Howard Lake-Waverly Herald, Oct. 23, 2000

The Lockett cows' ordeal

The following is taken from the Nov. 26, 1885 issue of the Howard Lake Herald which was submitted by Fred Schuster, Howard Lake.

The two cows of George Lockett which have been so prolific of trouble and expense in the past, continue to be the leading topic of conversation and a fruitful source of lawsuits.

On Thursday last, the 19th inst., the cast of Guilford Nelson against Constable McNair, being a suit in replevin, came for hearing before Judge Morneau at Waverly.

The defendant was charged with unlawfully seizing two cows belonging to the plaintiff. After the examination of witnesses, eloquent speeches were made by W. E. Culkin, attorney for plaintiff, and F. E. Latham for defendant.

The court gave judgement for the plaintiff and ordered the restoration of the cows. Defendant has appealed to the district court and we learn that arrangements have been made to try the suit on appeal at the December term of court in Buffalo.

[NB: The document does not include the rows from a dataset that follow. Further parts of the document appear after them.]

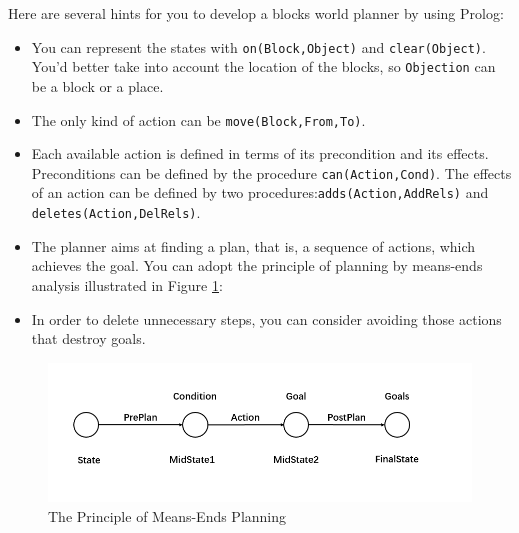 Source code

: ﻿\documentclass[a4paper, 11pt]{article}
\begin{document}
Here are several hints for you to develop a blocks world planner by using Prolog:
\begin{itemize}

  \item You can represent the states with \texttt{on(Block,Object)} and \texttt{clear(Object)}. You'd better take into account the location of the blocks, so \texttt{Objection} can be a block or a place.
  \item The only kind of action can be \texttt{move(Block,From,To)}.
  \item Each available action is defined in terms of its precondition and its effects. Preconditions can be defined by the procedure \texttt{can(Action,Cond)}. The effects of an action can be defined by two procedures:\texttt{adds(Action,AddRels)} and \texttt{deletes(Action,DelRels)}.
  \item The planner aims at finding a plan, that is, a sequence of actions, which achieves the goal. You can adopt the principle of planning by means-ends analysis illustrated in Figure \ref{fig:means_ends}:
  \item In order to delete unnecessary steps, you can consider avoiding those actions that destroy goals.

\end{itemize}
\begin{figure}[ht]
    \centering
    \includegraphics[width=17cm]{Pic/means_ends}
    \caption{The Principle of Means-Ends Planning}
    \label{fig:means_ends}
\end{figure}
\end{document}
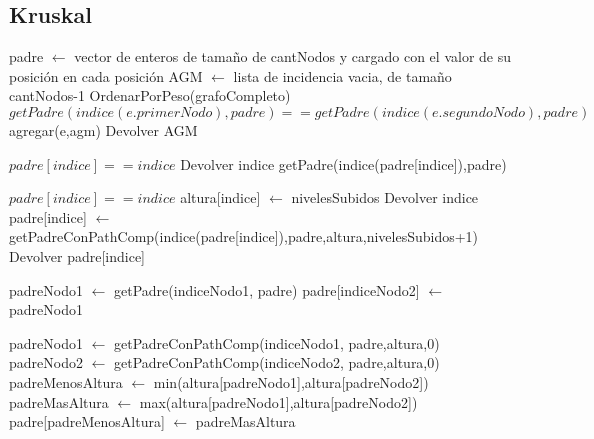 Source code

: \documentclass[8pt,a4paper]{article}
\begin{document}
\subsection{Kruskal}
\begin{codebox}
		\li padre $\gets$ vector de enteros de tamaño de cantNodos y cargado con el valor de su posición en cada posición
		\li AGM $\gets$ lista de incidencia vacia, de tamaño cantNodos-1
		\li OrdenarPorPeso(grafoCompleto)
		\li {} 
			\li \Do
			\li \If $getPadre(indice(e.primerNodo), padre) == getPadre(indice(e.segundoNodo),padre)$
				\li \Then agregar(e,agm)
					\End
				\End
	\li Devolver AGM
\end{codebox}

\begin{codebox}
\li \If $padre[indice] == indice$ 
	\li \Then
		\li Devolver indice
	\li \Else
		\li getPadre(indice(padre[indice]),padre)
	\li \End
\end{codebox}


\begin{codebox}
\li \If $padre[indice] == indice$
	\li \Then
		\li altura[indice] $\gets$ nivelesSubidos
		\li Devolver indice
	\li \Else
		\li padre[indice] $\gets$ getPadreConPathComp(indice(padre[indice]),padre,altura,nivelesSubidos+1)
		\li Devolver padre[indice]
	\li \End
\end{codebox}


\begin{codebox}
	\li padreNodo1 $\gets$ getPadre(indiceNodo1, padre)
	\li padre[indiceNodo2] $\gets$ padreNodo1
\end{codebox}

\begin{codebox}
\li padreNodo1 $\gets$ getPadreConPathComp(indiceNodo1, padre,altura,0)
\li padreNodo2 $\gets$ getPadreConPathComp(indiceNodo2, padre,altura,0)
\li padreMenosAltura $\gets$ min(altura[padreNodo1],altura[padreNodo2])
\li padreMasAltura $\gets$ max(altura[padreNodo1],altura[padreNodo2])
\li padre[padreMenosAltura] $\gets$ padreMasAltura
\end{codebox}
\end{document}
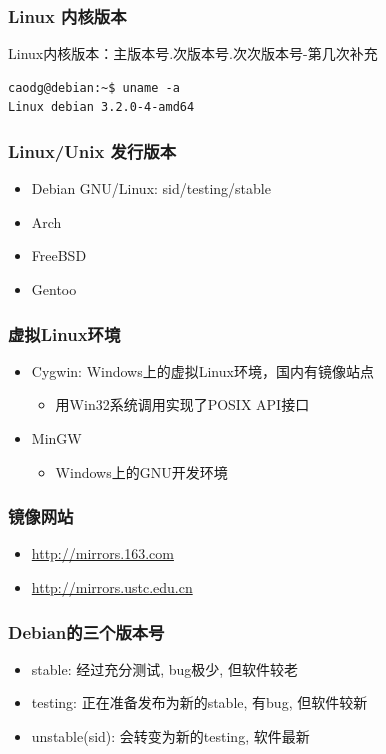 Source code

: \documentclass[compress]{beamer}
\begin{document}
\begin{frame}[containsverbatim]
\frametitle{Linux 内核版本}
\noindent Linux内核版本：主版本号.次版本号.次次版本号-第几次补充

\begin{Verbatim}
caodg@debian:~$ uname -a
Linux debian 3.2.0-4-amd64
\end{Verbatim}

\end{frame}

\begin{frame}
    \frametitle {Linux/Unix 发行版本}
\begin{itemize}
  \item {Debian GNU/Linux: sid/testing/stable}
  \item {Arch}
  \item {FreeBSD}
  \item {Gentoo}
\end{itemize}
\end{frame}

\begin{frame}
  \frametitle{虚拟Linux环境}
  \begin{itemize}
\item Cygwin: Windows上的虚拟Linux环境，国内有镜像站点
\begin{itemize}
  \item 用Win32系统调用实现了POSIX API接口
\end{itemize}

\item MinGW
  \begin{itemize}
	\item Windows上的GNU开发环境
  \end{itemize}
\end{itemize}

\end{frame}

\begin{frame}
    \frametitle{镜像网站}
    \begin{itemize}
        \item \href{http://mirrors.163.com}{http://mirrors.163.com}
        \item \href{http://mirrors.ustc.edu.cn}{http://mirrors.ustc.edu.cn}
    \end{itemize}
\end{frame}

\begin{frame}
    \frametitle{Debian的三个版本号}
    \begin{itemize}
        \item stable: 经过充分测试, bug极少, 但软件较老
        \item testing: 正在准备发布为新的stable, 有bug, 但软件较新
        \item unstable(sid): 会转变为新的testing, 软件最新
\end{itemize}
\end{frame}
\end{document}
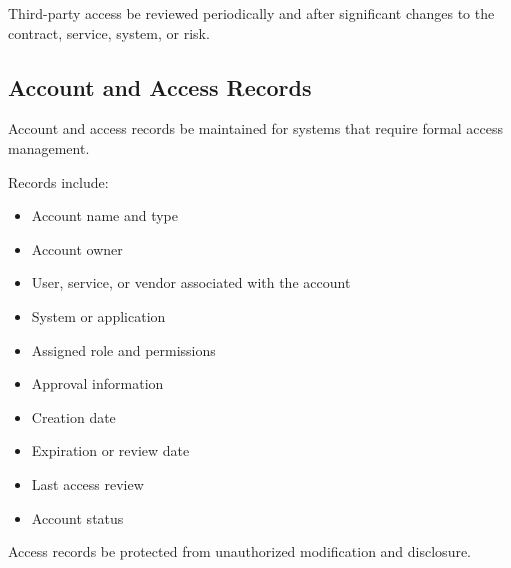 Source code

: Third-party access \must{} be reviewed periodically and after significant changes to the contract, service, system, or risk.

\subsection{Account and Access Records}

Account and access records \must{} be maintained for systems that require formal access management.

Records \should{} include:
\begin{itemize}
    \item Account name and type
    \item Account owner
    \item User, service, or vendor associated with the account
    \item System or application
    \item Assigned role and permissions
    \item Approval information
    \item Creation date
    \item Expiration or review date
    \item Last access review
    \item Account status
\end{itemize}

Access records \must{} be protected from unauthorized modification and disclosure. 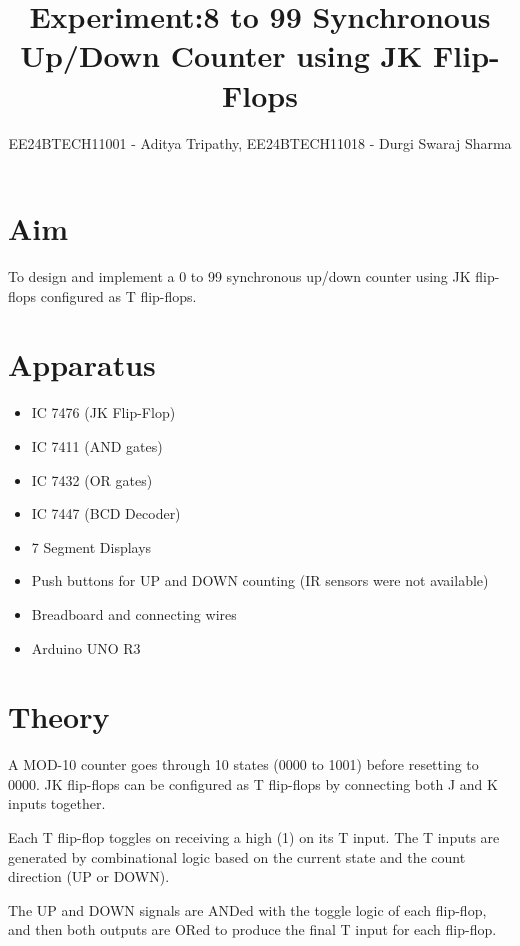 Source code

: \documentclass[a4paper,12pt]{article}
\title{Experiment:8 to 99 Synchronous Up/Down Counter using JK Flip-Flops}
\author{EE24BTECH11001 - Aditya Tripathy, EE24BTECH11018 - Durgi Swaraj Sharma}
\date{}
\begin{document}
\maketitle

\section*{Aim}
To design and implement a 0 to 99 synchronous up/down counter using JK flip-flops configured as T flip-flops.

\section*{Apparatus}
\begin{itemize}
  \item IC 7476 (JK Flip-Flop)
  \item IC 7411 (AND gates)
  \item IC 7432 (OR gates)
  \item IC 7447 (BCD Decoder)
  \item 7 Segment Displays
  \item Push buttons for UP and DOWN counting (IR sensors were not available)
  \item Breadboard and connecting wires
  \item Arduino UNO R3
\end{itemize}

\section*{Theory}
A MOD-10 counter goes through 10 states (0000 to 1001) before resetting to 0000. JK flip-flops can be configured as T flip-flops by connecting both J and K inputs together.

Each T flip-flop toggles on receiving a high (1) on its T input. The T inputs are generated by combinational logic based on the current state and the count direction (UP or DOWN).

The UP and DOWN signals are ANDed with the toggle logic of each flip-flop, and then both outputs are ORed to produce the final T input for each flip-flop.
\end{document}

The case of Nichols, Shepherd & Co. against Constable Wallace King of Waverly, for unlawfully taking and detaining one cow of the value of $30, came for hearing before Justice Briggs in this village last Friday, the 20th inst., when the parties met, joined issue and adjourned for a week.

The third suit, that of Nichols, Shepherd & Co. against Guilford Nelson, came before H. Tanner last Saturday afternoon on a change of venue from Justice Briggs, F. E. Latham appearing for plaintiffs and W. E. Culkin for defendant. This suit was on account of the cow, variously described as "dark red" to "brindled," and resulted in a verdict for the plaintiffs.

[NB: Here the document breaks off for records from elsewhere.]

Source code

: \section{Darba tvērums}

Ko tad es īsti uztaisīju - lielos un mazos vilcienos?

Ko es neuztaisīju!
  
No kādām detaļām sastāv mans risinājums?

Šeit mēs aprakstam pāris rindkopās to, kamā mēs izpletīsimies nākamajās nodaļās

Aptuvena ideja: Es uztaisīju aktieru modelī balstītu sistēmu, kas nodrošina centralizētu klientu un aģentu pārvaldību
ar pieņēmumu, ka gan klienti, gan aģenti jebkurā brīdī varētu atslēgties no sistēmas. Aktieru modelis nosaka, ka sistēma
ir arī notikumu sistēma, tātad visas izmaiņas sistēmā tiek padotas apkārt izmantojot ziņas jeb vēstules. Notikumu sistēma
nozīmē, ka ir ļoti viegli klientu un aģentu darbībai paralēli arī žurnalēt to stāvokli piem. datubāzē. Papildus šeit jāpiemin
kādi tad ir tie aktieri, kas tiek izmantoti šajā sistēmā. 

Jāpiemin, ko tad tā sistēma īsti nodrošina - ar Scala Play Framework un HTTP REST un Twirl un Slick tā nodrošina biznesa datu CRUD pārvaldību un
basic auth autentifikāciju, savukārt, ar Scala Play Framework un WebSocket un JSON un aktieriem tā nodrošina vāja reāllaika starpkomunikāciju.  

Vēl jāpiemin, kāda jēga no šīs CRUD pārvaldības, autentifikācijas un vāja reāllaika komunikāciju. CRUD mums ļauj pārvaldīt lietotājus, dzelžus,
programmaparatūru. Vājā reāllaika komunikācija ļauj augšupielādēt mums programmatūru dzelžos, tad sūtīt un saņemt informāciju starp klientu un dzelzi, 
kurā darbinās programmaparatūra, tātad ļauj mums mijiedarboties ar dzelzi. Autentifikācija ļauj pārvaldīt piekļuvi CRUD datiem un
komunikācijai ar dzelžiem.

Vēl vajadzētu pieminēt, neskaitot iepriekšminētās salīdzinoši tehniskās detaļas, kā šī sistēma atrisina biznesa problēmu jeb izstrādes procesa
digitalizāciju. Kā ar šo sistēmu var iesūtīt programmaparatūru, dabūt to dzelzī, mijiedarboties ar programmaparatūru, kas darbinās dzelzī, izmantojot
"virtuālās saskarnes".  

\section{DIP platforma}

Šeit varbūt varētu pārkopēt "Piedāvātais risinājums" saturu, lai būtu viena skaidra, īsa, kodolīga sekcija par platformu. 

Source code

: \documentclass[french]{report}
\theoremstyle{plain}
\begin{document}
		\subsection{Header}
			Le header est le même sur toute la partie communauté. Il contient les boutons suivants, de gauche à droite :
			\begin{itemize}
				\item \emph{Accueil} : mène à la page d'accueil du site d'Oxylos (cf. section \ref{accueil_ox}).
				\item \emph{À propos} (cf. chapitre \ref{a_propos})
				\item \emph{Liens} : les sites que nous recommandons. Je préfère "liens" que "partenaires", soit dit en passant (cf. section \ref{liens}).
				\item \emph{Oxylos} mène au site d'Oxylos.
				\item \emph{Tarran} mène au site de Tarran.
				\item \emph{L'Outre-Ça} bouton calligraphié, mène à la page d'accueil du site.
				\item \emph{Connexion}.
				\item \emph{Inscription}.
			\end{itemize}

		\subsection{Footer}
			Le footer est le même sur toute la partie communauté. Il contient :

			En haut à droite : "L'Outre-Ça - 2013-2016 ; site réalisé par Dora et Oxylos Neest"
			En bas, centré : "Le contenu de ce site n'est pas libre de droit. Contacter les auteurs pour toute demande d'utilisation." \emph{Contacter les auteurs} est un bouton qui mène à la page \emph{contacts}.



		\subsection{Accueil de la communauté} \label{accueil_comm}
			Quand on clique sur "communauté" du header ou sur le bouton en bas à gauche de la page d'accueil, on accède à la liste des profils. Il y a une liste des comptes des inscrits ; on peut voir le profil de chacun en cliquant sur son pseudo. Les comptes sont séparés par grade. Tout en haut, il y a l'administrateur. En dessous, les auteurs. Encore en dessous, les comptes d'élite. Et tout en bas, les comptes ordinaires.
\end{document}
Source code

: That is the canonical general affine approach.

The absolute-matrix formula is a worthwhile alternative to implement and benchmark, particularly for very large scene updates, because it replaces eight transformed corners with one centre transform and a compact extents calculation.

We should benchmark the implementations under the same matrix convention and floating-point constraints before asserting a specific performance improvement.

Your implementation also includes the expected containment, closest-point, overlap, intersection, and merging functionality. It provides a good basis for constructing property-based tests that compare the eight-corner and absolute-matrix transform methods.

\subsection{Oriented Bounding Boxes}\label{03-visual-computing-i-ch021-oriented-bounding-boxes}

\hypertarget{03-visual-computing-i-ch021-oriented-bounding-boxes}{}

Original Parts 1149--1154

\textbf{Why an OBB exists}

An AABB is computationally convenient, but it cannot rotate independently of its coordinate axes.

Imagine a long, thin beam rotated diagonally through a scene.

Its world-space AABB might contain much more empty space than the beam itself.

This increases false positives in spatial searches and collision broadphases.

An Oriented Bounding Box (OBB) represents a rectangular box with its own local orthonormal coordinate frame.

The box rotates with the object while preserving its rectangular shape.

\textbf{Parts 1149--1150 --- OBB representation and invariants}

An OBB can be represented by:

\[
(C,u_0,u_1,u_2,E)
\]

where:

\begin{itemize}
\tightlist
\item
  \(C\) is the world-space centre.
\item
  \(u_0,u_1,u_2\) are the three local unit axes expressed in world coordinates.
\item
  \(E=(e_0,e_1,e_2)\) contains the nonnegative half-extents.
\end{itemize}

The latest: All suits are in process of settlement on the basis of Nelson paying costs, restoring the cows and withdrawing from further action. It seems that George Lockett left here with a mortgaged team and heavily in debt to Nichols, Shepherd & Co.

Their attorney, Mr. Culler, of the firm Culler & Ritchie, succeeded in tracking him to Fremont county, Southern Iowa, where he has settled with his family and purchased 57 acres of good land about a mile from the station, near the Missouri line.

Mr. Lockett had left with about $1200, and in order to stay proceedings, paid Mr. Culler $200 or over in cash, with good security on the balance of his indebtedness.

He strenuously denied selling two cows to Nelson, which he admitted having mortgaged to Nichols, Shepherd & Co., and it was in consequence of this turn of affairs that Mr. Nelson decided on withdrawing from the case.

He informs us that he regards the attitude of Mr. Lockett as fatal to his case, and has made up his mind to lose the money he has invested in cows rather than litigate further.